Authored by george.burgess.iv on Feb 4 2020, 1:58 PM.

Details

Summary

We currently ignore inlining bonuses sometimes (importantly to me, LastCallToStaticBonus) in order to make the caller of a function more inlinable. This appears suboptimal if the caller can't be inlined in the first place.

This is an attempt to fix that suboptimality (which showed up for me most prominently with the new PM), though it's not quite finished. Before I plumb everything through, I'd like to know if anyone's strongly against a change like this.

Importantly, I can see the following downsides:

  • This patch makes our inline cost depend on state of the caller, which is generally discouraged, since we try to cache these things.
  • This patch basically causes the inliner to inline differently depending on whether we're LTO'ing or not, which AFAICT is new.

The last bullet is the case because, in a traditional build, I don't think we care about how inlineable exportedFunction is below, assuming it has no users in its TU:

static void helper() {
  // large body
}

void exportedFunction(bool i) {
  if (UNLIKELY(i))
    helper();
}

OTOH, with ThinLTO or LTO enabled, we might discover uses of exportedFunction during our link, so the inlinability of it starts to matter.

Thoughts appreciated. :)

Diff Detail

Event Timeline

On the first bullet, I'm trying to find where InlineCost values are cached. Are we doing that?

On the first bullet, I'm trying to find where InlineCost values are cached. Are we doing that?

I don't actually know myself; I got that from above the comment for CandidateCall: "The candidate callsite being analyzed. Please do not use this to do analysis in the caller function; we want the inline cost query to be easily cacheable. Instead, use the cover function paramHasAttr."

This is sort of extension of the 'shouldBeDeferred' check in Inliner.cpp, except that here the caller may not actually be inlined. Blindly eliminating bonus may preventing the callee from being inlined while not actually enabling the caller to be inlined.

On the first bullet, I'm trying to find where InlineCost values are cached. Are we doing that?

I don't actually know myself; I got that from above the comment for CandidateCall: "The candidate callsite being analyzed. Please do not use this to do analysis in the caller function; we want the inline cost query to be easily cacheable. Instead, use the cover function paramHasAttr."

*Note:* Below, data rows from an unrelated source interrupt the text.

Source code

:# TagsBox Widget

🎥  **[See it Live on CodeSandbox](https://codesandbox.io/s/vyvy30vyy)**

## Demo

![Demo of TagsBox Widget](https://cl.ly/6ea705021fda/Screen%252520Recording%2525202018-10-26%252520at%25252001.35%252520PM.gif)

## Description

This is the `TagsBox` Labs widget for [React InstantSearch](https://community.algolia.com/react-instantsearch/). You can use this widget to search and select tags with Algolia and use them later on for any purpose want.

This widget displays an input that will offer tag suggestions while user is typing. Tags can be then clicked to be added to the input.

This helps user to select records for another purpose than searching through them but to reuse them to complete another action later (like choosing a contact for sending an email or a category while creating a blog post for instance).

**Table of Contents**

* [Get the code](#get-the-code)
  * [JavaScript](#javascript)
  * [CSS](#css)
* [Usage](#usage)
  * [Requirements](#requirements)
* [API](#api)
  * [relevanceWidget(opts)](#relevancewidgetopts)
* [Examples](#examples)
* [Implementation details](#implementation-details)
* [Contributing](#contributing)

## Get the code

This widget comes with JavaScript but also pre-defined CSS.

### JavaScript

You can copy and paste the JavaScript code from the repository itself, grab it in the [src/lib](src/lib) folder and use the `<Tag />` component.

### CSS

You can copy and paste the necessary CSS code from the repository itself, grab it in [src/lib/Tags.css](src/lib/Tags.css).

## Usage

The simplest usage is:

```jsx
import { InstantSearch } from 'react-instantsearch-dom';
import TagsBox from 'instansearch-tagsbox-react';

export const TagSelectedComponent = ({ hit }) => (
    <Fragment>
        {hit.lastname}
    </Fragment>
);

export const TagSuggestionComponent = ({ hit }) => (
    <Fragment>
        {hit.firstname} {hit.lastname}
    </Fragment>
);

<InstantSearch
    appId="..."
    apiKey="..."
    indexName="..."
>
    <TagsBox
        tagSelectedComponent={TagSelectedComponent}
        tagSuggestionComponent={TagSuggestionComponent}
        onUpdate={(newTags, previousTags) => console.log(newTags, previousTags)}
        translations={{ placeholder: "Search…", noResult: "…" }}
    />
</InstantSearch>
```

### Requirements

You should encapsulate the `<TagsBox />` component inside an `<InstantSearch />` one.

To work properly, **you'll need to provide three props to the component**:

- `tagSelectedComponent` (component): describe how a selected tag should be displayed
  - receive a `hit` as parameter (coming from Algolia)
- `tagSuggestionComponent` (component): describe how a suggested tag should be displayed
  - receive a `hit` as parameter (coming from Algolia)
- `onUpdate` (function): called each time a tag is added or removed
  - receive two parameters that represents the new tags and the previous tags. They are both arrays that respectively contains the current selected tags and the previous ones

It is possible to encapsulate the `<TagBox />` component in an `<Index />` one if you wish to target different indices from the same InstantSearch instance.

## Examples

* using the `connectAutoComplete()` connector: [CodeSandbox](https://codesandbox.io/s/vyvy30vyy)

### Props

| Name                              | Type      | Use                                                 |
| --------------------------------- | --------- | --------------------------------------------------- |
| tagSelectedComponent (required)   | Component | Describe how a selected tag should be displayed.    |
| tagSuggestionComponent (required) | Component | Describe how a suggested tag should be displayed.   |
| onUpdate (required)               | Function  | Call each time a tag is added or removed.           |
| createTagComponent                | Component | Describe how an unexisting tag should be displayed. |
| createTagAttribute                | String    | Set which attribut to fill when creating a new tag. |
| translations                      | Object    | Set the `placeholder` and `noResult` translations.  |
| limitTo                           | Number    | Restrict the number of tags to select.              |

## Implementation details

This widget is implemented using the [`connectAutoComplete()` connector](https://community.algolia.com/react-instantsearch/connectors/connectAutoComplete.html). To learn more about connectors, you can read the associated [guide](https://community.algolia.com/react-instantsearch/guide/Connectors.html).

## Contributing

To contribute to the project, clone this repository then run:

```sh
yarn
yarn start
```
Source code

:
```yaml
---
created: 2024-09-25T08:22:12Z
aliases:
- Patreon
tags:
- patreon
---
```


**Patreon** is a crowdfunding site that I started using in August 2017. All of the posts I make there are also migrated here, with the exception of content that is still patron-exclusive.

Yup - I also don't know of any location caching the cost. I wonder if this was a nerver-realized goal, and whether it is abandoned. May be worth checking with the author of the comment?

Yup - I also don't know of any location caching the cost. I wonder if this was a nerver-realized goal, and whether it is abandoned. May be worth checking with the author of the comment?

Good call -- looks like the comment was added in 9b5c9580e384 around 5 years ago. The commit message says "We're not currently [caching inline costs], but initial results on LTO indicate this will quickly become important," so this sounds like a nice-to-have that was never had.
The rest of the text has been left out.